MATERIAL FOR THIS EXERCISE: Begin

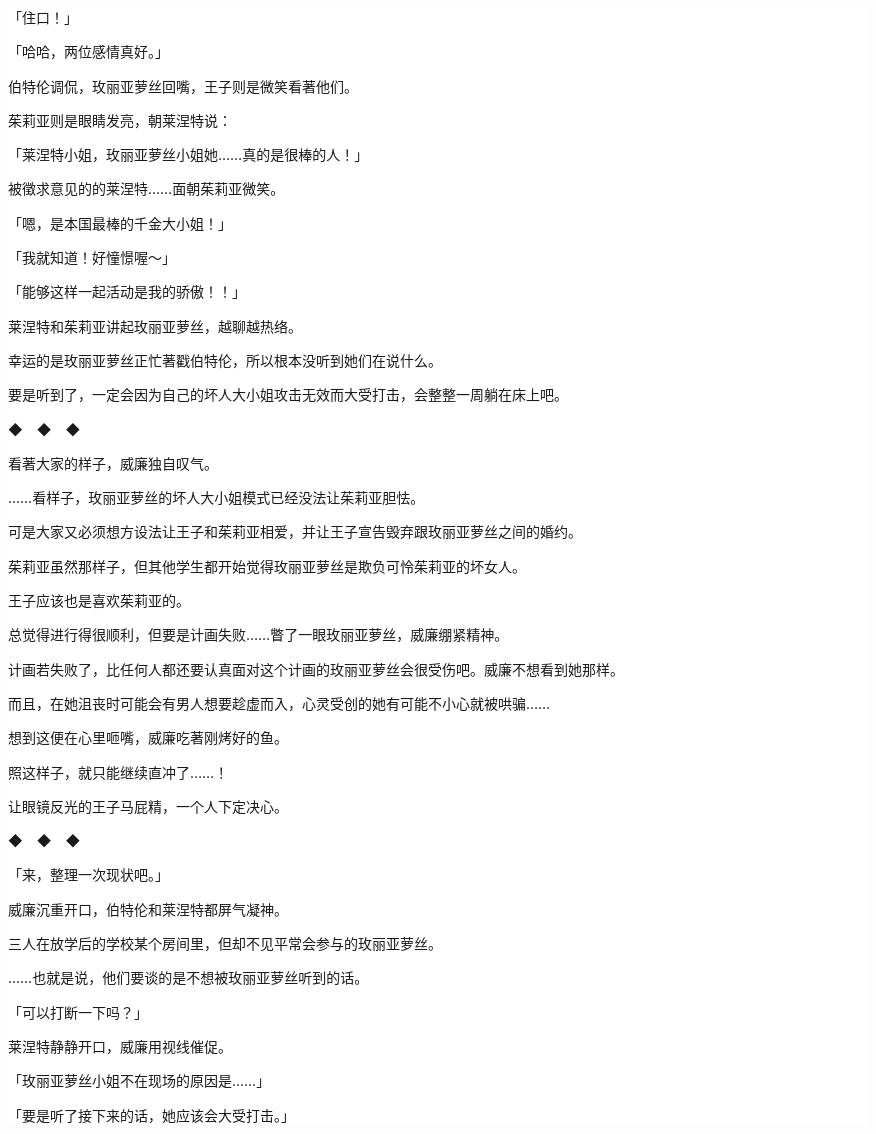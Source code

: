「住口！」

「哈哈，两位感情真好。」

伯特伦调侃，玫丽亚萝丝回嘴，王子则是微笑看著他们。

茱莉亚则是眼睛发亮，朝莱涅特说：

「莱涅特小姐，玫丽亚萝丝小姐她……真的是很棒的人！」

被徵求意见的的莱涅特……面朝茱莉亚微笑。

「嗯，是本国最棒的千金大小姐！」

「我就知道！好憧憬喔～」

「能够这样一起活动是我的骄傲！！」

莱涅特和茱莉亚讲起玫丽亚萝丝，越聊越热络。

幸运的是玫丽亚萝丝正忙著戳伯特伦，所以根本没听到她们在说什么。

要是听到了，一定会因为自己的坏人大小姐攻击无效而大受打击，会整整一周躺在床上吧。

◆　◆　◆

看著大家的样子，威廉独自叹气。

……看样子，玫丽亚萝丝的坏人大小姐模式已经没法让茱莉亚胆怯。

可是大家又必须想方设法让王子和茱莉亚相爱，并让王子宣告毁弃跟玫丽亚萝丝之间的婚约。

茱莉亚虽然那样子，但其他学生都开始觉得玫丽亚萝丝是欺负可怜茱莉亚的坏女人。

王子应该也是喜欢茱莉亚的。

总觉得进行得很顺利，但要是计画失败……瞥了一眼玫丽亚萝丝，威廉绷紧精神。

计画若失败了，比任何人都还要认真面对这个计画的玫丽亚萝丝会很受伤吧。威廉不想看到她那样。

而且，在她沮丧时可能会有男人想要趁虚而入，心灵受创的她有可能不小心就被哄骗……

想到这便在心里咂嘴，威廉吃著刚烤好的鱼。

照这样子，就只能继续直冲了……！

让眼镜反光的王子马屁精，一个人下定决心。

◆　◆　◆

「来，整理一次现状吧。」

威廉沉重开口，伯特伦和莱涅特都屏气凝神。

三人在放学后的学校某个房间里，但却不见平常会参与的玫丽亚萝丝。

……也就是说，他们要谈的是不想被玫丽亚萝丝听到的话。

「可以打断一下吗？」

莱涅特静静开口，威廉用视线催促。

「玫丽亚萝丝小姐不在现场的原因是……」

「要是听了接下来的话，她应该会大受打击。」
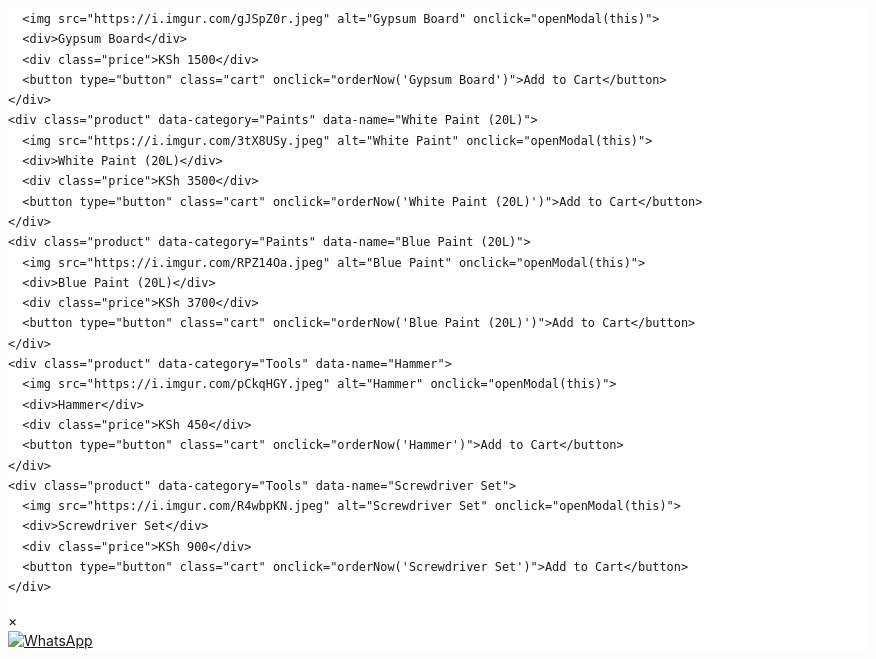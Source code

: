       <img src="https://i.imgur.com/gJSpZ0r.jpeg" alt="Gypsum Board" onclick="openModal(this)">
      <div>Gypsum Board</div>
      <div class="price">KSh 1500</div>
      <button type="button" class="cart" onclick="orderNow('Gypsum Board')">Add to Cart</button>
    </div>
    <div class="product" data-category="Paints" data-name="White Paint (20L)">
      <img src="https://i.imgur.com/3tX8USy.jpeg" alt="White Paint" onclick="openModal(this)">
      <div>White Paint (20L)</div>
      <div class="price">KSh 3500</div>
      <button type="button" class="cart" onclick="orderNow('White Paint (20L)')">Add to Cart</button>
    </div>
    <div class="product" data-category="Paints" data-name="Blue Paint (20L)">
      <img src="https://i.imgur.com/RPZ14Oa.jpeg" alt="Blue Paint" onclick="openModal(this)">
      <div>Blue Paint (20L)</div>
      <div class="price">KSh 3700</div>
      <button type="button" class="cart" onclick="orderNow('Blue Paint (20L)')">Add to Cart</button>
    </div>
    <div class="product" data-category="Tools" data-name="Hammer">
      <img src="https://i.imgur.com/pCkqHGY.jpeg" alt="Hammer" onclick="openModal(this)">
      <div>Hammer</div>
      <div class="price">KSh 450</div>
      <button type="button" class="cart" onclick="orderNow('Hammer')">Add to Cart</button>
    </div>
    <div class="product" data-category="Tools" data-name="Screwdriver Set">
      <img src="https://i.imgur.com/R4wbpKN.jpeg" alt="Screwdriver Set" onclick="openModal(this)">
      <div>Screwdriver Set</div>
      <div class="price">KSh 900</div>
      <button type="button" class="cart" onclick="orderNow('Screwdriver Set')">Add to Cart</button>
    </div>
  </div>
  
  <div id="pager-controls" style="text-align:center; margin:2em 0 1em 0; display:none;">
    <button id="prevBtn" style="padding:0.4em 1em; margin-right:10px; border-radius:8px; border:1px solid #ccc;">Previous</button>
    <span id="pager-status" style="font-weight:bold;"></span>
    <button id="nextBtn" style="padding:0.4em 1em; margin-left:10px; border-radius:8px; border:1px solid #ccc;">Next</button>
  </div>
</div>


<div id="imgModal" class="modal">
  <span class="close" id="closeModalBtn">&times;</span>
  <img class="modal-content" id="modalImg">
</div>


<a id="whatsapp-float" href="https://wa.me/254111256585?text=Hello%20G-Shine%20Hardware!" target="_blank">
  <img src="https://upload.wikimedia.org/wikipedia/commons/6/6b/WhatsApp.svg" alt="WhatsApp" style="width:30px;height:30px;">
</a>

MATERIAL FOR THIS EXERCISE: End

**TASK STATEMENT:** Examine the records and pull out every line where the string "span" occurs.

**FINISHED TASK:**
    <span id="pager-status" style="font-weight:bold;"></span>
  <span class="close" id="closeModalBtn">&times;</span>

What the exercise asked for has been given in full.